What you have to do: Below are several entries. Transcribe exactly those lines that fall from the one with "as line width" through the one with "serifs, italics, etc.", end lines included.

Information given:

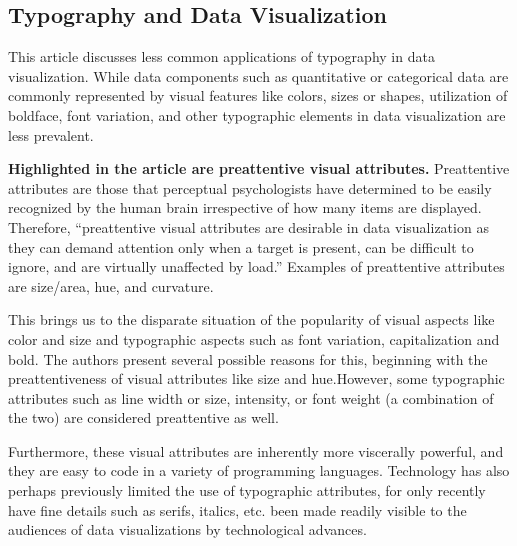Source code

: \documentclass[]{book}
\theoremstyle{definition}
\theoremstyle{definition}
\theoremstyle{definition}
\theoremstyle{remark}
\begin{document}
\subsection{Typography and Data
Visualization}\label{typography-and-data-visualization}

This article discusses less common applications of typography in data
visualization. While data components such as quantitative or categorical
data are commonly represented by visual features like colors, sizes or
shapes, utilization of boldface, font variation, and other typographic
elements in data visualization are less prevalent.

\textbf{Highlighted in the article are preattentive visual attributes.}
Preattentive attributes are those that perceptual psychologists have
determined to be easily recognized by the human brain irrespective of
how many items are displayed. Therefore, ``preattentive visual
attributes are desirable in data visualization as they can demand
attention only when a target is present, can be difficult to ignore, and
are virtually unaffected by load.'' Examples of preattentive attributes
are size/area, hue, and curvature.

This brings us to the disparate situation of the popularity of visual
aspects like color and size and typographic aspects such as font
variation, capitalization and bold. The authors present several possible
reasons for this, beginning with the preattentiveness of visual
attributes like size and hue.However, some typographic attributes such
as line width or size, intensity, or font weight (a combination of the
two) are considered preattentive as well.

Furthermore, these visual attributes are inherently more viscerally
powerful, and they are easy to code in a variety of programming
languages. Technology has also perhaps previously limited the use of
typographic attributes, for only recently have fine details such as
serifs, italics, etc. been made readily visible to the audiences of data
visualizations by technological advances.
\end{document}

Answer section:
as line width or size, intensity, or font weight (a combination of the
two) are considered preattentive as well.

Furthermore, these visual attributes are inherently more viscerally
powerful, and they are easy to code in a variety of programming
languages. Technology has also perhaps previously limited the use of
typographic attributes, for only recently have fine details such as
serifs, italics, etc. been made readily visible to the audiences of data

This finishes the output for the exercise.